DIRECTIONS:
Omit all pictures. Reproduce exactly the lines from the first line of the records below through the line with "Bottom of Page</font></p>".
━━ SOURCE MATERIAL ━━
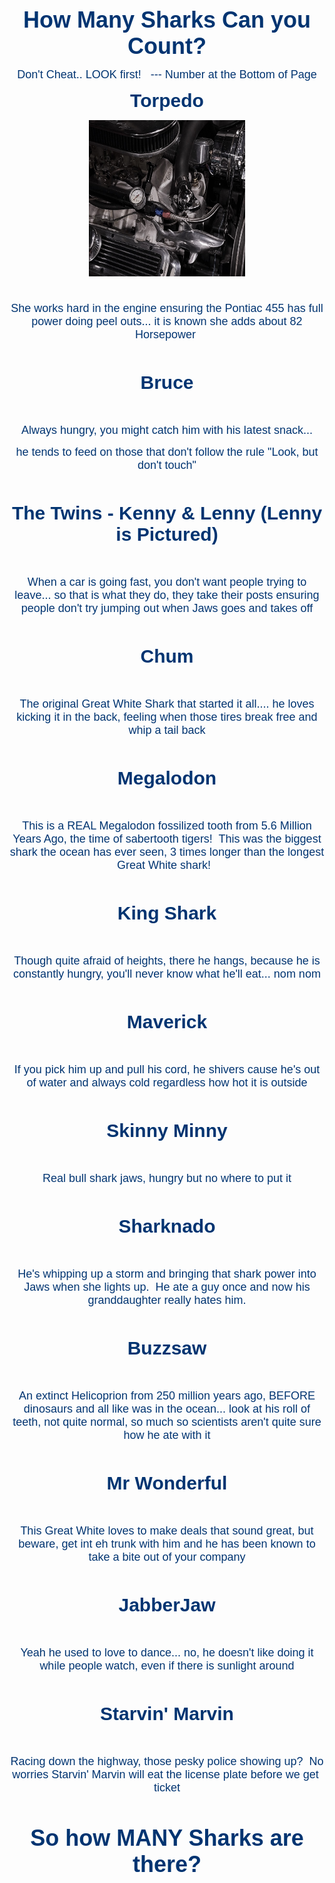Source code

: 

<p align="center"><font face="Arial, Helvetica, sans-serif" style="font-size: 36px;" color="#003471"><strong style="">How Many Sharks Can you Count?</strong></font></p><p align="center"><font face="Arial, Helvetica, sans-serif" style="font-size: 18px;" color="#003471">Don't Cheat.. LOOK first!&nbsp; &nbsp;--- Number at the Bottom of Page</font></p>



<p align="center"><font face="Arial, Helvetica, sans-serif" style="font-size: 30px;" color="#003471"><strong style="">Torpedo</strong></font></p>

<p><img src="shark13.JPG" alt="" title="" border="0" width="250" height="250" style="margin: 10px auto; display: block;"><br></p>

<p align="center"><font face="Arial, Helvetica, sans-serif" style="font-size: 18px;" color="#003471">She works hard in the engine ensuring the Pontiac 455 has full power doing peel outs... it is known she adds about 82 Horsepower&nbsp;</font></p>


<p align="center"><font face="Arial, Helvetica, sans-serif" style="font-size: 18px;" color="#003471"><br></font></p>
<p align="center"><font face="Arial, Helvetica, sans-serif" style="font-size: 30px;" color="#003471"><strong style="">Bruce</strong></font></p><p align="center"><font face="Arial, Helvetica, sans-serif" style="font-size: 18px;" color="#003471"><br></font></p>
<p align="center"><font face="Arial, Helvetica, sans-serif" style="font-size: 18px;" color="#003471">Always hungry, you might catch him with his latest snack... </font></p>

<p align="center"><font face="Arial, Helvetica, sans-serif" style="font-size: 18px;" color="#003471">he tends to feed on those that don't follow the rule "Look, but don't touch"</font></p>

<p align="center"><font face="Arial, Helvetica, sans-serif" style="font-size: 18px;" color="#003471"><br></font></p><p align="center"><font face="Arial, Helvetica, sans-serif" style="font-size: 30px;" color="#003471"><strong style="">The Twins - Kenny &amp; Lenny (Lenny is Pictured)</strong></font></p><p align="center"><font face="Arial, Helvetica, sans-serif" style="font-size: 18px;" color="#003471"><br></font></p>

<p align="center"><font face="Arial, Helvetica, sans-serif" style="font-size: 18px;" color="#003471">When a car is going fast, you don't want people trying to leave... so that is what they do, they take their posts ensuring people don't try jumping out when Jaws goes and takes off</font></p>

<p align="center"><font face="Arial, Helvetica, sans-serif" style="font-size: 18px;" color="#003471"><br></font></p>

<p align="center"><font face="Arial, Helvetica, sans-serif" style="font-size: 30px;" color="#003471"><strong style="">Chum</strong></font></p><p align="center"><font face="Arial, Helvetica, sans-serif" style="font-size: 18px;" color="#003471"><br></font></p>

<p align="center"><font face="Arial, Helvetica, sans-serif" style="font-size: 18px;" color="#003471">The original Great White Shark that started it all.... he loves kicking it in the back, feeling when those tires break free and whip a tail back</font></p>

<p align="center"><font face="Arial, Helvetica, sans-serif" style="font-size: 18px;" color="#003471"><br></font></p>

<p align="center"><font face="Arial, Helvetica, sans-serif" color="#003471"><strong style=""><font style="font-size: 30px;">Megalodon</font></strong><br></font></p><p align="center"><font face="Arial, Helvetica, sans-serif" style="font-size: 18px;" color="#003471"><br></font></p>

<p align="center"><font face="Arial, Helvetica, sans-serif" style="font-size: 18px;" color="#003471">This is a REAL Megalodon fossilized tooth from 5.6 Million Years Ago, the time of sabertooth tigers!&nbsp; This was the biggest shark the ocean has ever seen, 3 times longer than the longest Great White shark!&nbsp;&nbsp;</font></p>

<p align="center"><font face="Arial, Helvetica, sans-serif" style="font-size: 18px;" color="#003471"><br></font></p><p align="center"><font face="Arial, Helvetica, sans-serif" style="font-size: 30px;" color="#003471"><strong style="">King Shark</strong></font></p>

<p align="center"><font face="Arial, Helvetica, sans-serif" style="font-size: 18px;" color="#003471"><br></font></p><p align="center"><font face="Arial, Helvetica, sans-serif" style="font-size: 18px;" color="#003471">Though quite afraid of heights, there he hangs, because he is constantly hungry, you'll never know what he'll eat... nom nom</font></p>

<p align="center"><font face="Arial, Helvetica, sans-serif" style="font-size: 18px;" color="#003471"><br></font></p><p align="center"><font face="Arial, Helvetica, sans-serif" style="font-size: 30px;" color="#003471"><strong>Maverick</strong></font></p>

<p align="center"><font face="Arial, Helvetica, sans-serif" style="font-size: 18px;" color="#003471"><br></font></p><p align="center"><font face="Arial, Helvetica, sans-serif" style="font-size: 18px;" color="#003471">If you pick him up and pull his cord, he shivers cause he's out of water and always cold regardless how hot it is outside</font></p><p align="center"><font face="Arial, Helvetica, sans-serif" style="font-size: 18px;" color="#003471"><br></font></p>

<p align="center"><font face="Arial, Helvetica, sans-serif" style="font-size: 30px;" color="#003471"><strong style="">Skinny Minny</strong></font></p><p align="center"><font face="Arial, Helvetica, sans-serif" style="font-size: 18px;" color="#003471"><br></font></p>

<p align="center"><font face="Arial, Helvetica, sans-serif" style="font-size: 18px;" color="#003471">Real bull shark jaws, hungry but no where to put it</font></p><p align="center"><font face="Arial, Helvetica, sans-serif" style="font-size: 18px;" color="#003471"><br></font></p>

<p align="center"><font face="Arial, Helvetica, sans-serif" style="font-size: 30px;" color="#003471"><strong style="">Sharknado</strong></font></p><p align="center"><font face="Arial, Helvetica, sans-serif" style="font-size: 18px;" color="#003471"><br></font></p>

<p align="center"><font face="Arial, Helvetica, sans-serif" style="font-size: 18px;" color="#003471">He's whipping up a storm and bringing that shark power into Jaws when she lights up.&nbsp;&nbsp;He ate a guy once and now his granddaughter really hates him.</font></p>

<p align="center"><font face="Arial, Helvetica, sans-serif" style="font-size: 18px;" color="#003471"><br></font></p><p align="center"><font face="Arial, Helvetica, sans-serif" style="font-size: 30px;" color="#003471"><strong style="">Buzzsaw</strong></font></p>

<p align="center"><font face="Arial, Helvetica, sans-serif" style="font-size: 18px;" color="#003471"><br></font></p>

<p align="center"><font face="Arial, Helvetica, sans-serif" style="font-size: 18px;" color="#003471">An extinct&nbsp;Helicoprion from 250 million years ago, BEFORE dinosaurs and all like was in the ocean... look at his roll of teeth, not quite normal, so much so scientists aren't quite sure how he ate with it</font></p>

<p align="center"><font face="Arial, Helvetica, sans-serif" style="font-size: 18px;" color="#003471"><br></font></p><p align="center"><font face="Arial, Helvetica, sans-serif" style="font-size: 30px;" color="#003471"><strong style="">Mr Wonderful</strong></font></p>

<p align="center"><font face="Arial, Helvetica, sans-serif" style="font-size: 18px;" color="#003471"><br></font></p>

<p align="center"><font face="Arial, Helvetica, sans-serif" style="font-size: 18px;" color="#003471">This Great White loves to make deals that sound great, but beware, get int eh trunk with him and he has been known to take a bite out of your company</font></p><p align="center"><font face="Arial, Helvetica, sans-serif" style="font-size: 18px;" color="#003471"><br></font></p>

<p align="center"><font face="Arial, Helvetica, sans-serif" style="font-size: 30px;" color="#003471"><strong style="">JabberJaw</strong></font></p><p align="center"><font face="Arial, Helvetica, sans-serif" style="font-size: 18px;" color="#003471"><br></font></p>

<p align="center"><font face="Arial, Helvetica, sans-serif" style="font-size: 18px;" color="#003471">Yeah he used to love to dance... no, he doesn't like doing it while people watch, even if there is sunlight around</font></p>

<p align="center"><font face="Arial, Helvetica, sans-serif" style="font-size: 18px;" color="#003471"><br></font></p><p align="center"><font face="Arial, Helvetica, sans-serif" style="font-size: 30px;" color="#003471"><strong style="">Starvin' Marvin</strong></font></p>

<p align="center"><font face="Arial, Helvetica, sans-serif" style="font-size: 18px;" color="#003471"><br></font></p><p align="center"><font face="Arial, Helvetica, sans-serif" style="font-size: 18px;" color="#003471">Racing down the highway, those pesky police showing up?&nbsp; No worries Starvin' Marvin will eat the license plate before we get&nbsp; ticket</font></p>

<p align="center"><font face="Arial, Helvetica, sans-serif" style="font-size: 18px;" color="#003471"><br></font></p>

<p align="center"><font face="Arial, Helvetica, sans-serif" style="font-size: 36px;" color="#003471"><strong>So how MANY Sharks are there?</strong></font></p><p align="center"><font color="#003471"><br></font></p>


<p><br></p>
━━━
RESPONSE TO THE TASK:
Source code

: 

<p align="center"><font face="Arial, Helvetica, sans-serif" style="font-size: 36px;" color="#003471"><strong style="">How Many Sharks Can you Count?</strong></font></p><p align="center"><font face="Arial, Helvetica, sans-serif" style="font-size: 18px;" color="#003471">Don't Cheat.. LOOK first!&nbsp; &nbsp;--- Number at the Bottom of Page</font></p>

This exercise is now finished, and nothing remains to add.